The presentation was largely grounded on how water is redefining the national security perspective, rational behavioural patterns of water ways and its vulnerabilities. The speaker highlighted about water being essential for food production but also for energy security, such issues cannot be seen in isolation. He proceeded to insist that we only use 3% of the fresh water on Earth and of this only 1% is available in the rivers. Glaciers tend to hold less and less water as they are melting. He also mentioned India’s approach to the region is the first neighbourhood approach and water is the most shared resource in the world – more than oil. There are 260 water ways in the world, so many states share rivers apart of state politics.

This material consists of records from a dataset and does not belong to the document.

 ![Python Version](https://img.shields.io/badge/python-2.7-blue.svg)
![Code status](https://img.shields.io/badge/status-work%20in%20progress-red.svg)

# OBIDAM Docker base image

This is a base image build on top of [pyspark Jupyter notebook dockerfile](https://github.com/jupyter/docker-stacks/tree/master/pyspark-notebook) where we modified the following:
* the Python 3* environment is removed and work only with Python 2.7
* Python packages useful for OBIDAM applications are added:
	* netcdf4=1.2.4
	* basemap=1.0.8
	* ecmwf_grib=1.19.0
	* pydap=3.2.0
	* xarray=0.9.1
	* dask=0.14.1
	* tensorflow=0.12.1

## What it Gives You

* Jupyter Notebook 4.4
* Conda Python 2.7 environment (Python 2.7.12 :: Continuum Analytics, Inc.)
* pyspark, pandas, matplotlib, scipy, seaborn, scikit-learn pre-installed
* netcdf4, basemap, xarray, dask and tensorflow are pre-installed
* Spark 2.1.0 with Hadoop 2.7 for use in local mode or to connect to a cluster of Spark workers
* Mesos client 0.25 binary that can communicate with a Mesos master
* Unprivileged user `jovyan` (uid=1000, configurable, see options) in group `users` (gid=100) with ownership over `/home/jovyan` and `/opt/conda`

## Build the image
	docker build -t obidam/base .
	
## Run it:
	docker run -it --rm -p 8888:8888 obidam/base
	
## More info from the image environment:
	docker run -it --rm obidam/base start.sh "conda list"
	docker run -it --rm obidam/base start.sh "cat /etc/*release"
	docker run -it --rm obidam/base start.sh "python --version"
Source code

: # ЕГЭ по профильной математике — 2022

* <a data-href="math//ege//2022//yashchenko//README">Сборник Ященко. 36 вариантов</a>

Dr. Uttam Sinha drew attention to the ‘India-Pakistan flash point on water’. He spoke about ‘The Indus Water Treaty’. The Indus Water Treaty is a water-distribution treaty between India and Pakistan, brokered by the World Bank. The hydro politics in real political framework suggests that the preciousness of water translates into possessiveness and at times resource aggressiveness. China, Turkey does not share water, India shares water for the Pakistan which enables the value of engaging. Within the treaty – dispute settlement mechanisms factored into the treaty. Dynamism in south Asia is also vulnerable to disasters. Water treaties need to be looked at in a multilateral approach not in a bilateral approach, especially in the context of river basins. China cannot be ignored in the Hydro-political context although it has not been included in the river context. India has MOU with China on Brahmaputra but no water agreement. Nature has made China quiet supreme in water and therefore it does not want to enter into agreements with South Asian countries but rather use water as a strategic tool. China and Turkey do not respect any international water treaties including the UN Treaty. There should be an institutional framework for water, especially in the Himalayan context.
A riveting discussion was followed thereafter stating that water is the most shared resource but also most wasted resource. Concepts in order to sustain water were suggested such as: Dynamisim in India, supply side management to water, quality in water-Indian Policies – Cleaning rivers. Water is a public good approach in India, not a private good. Accessibility to water needs to be extended.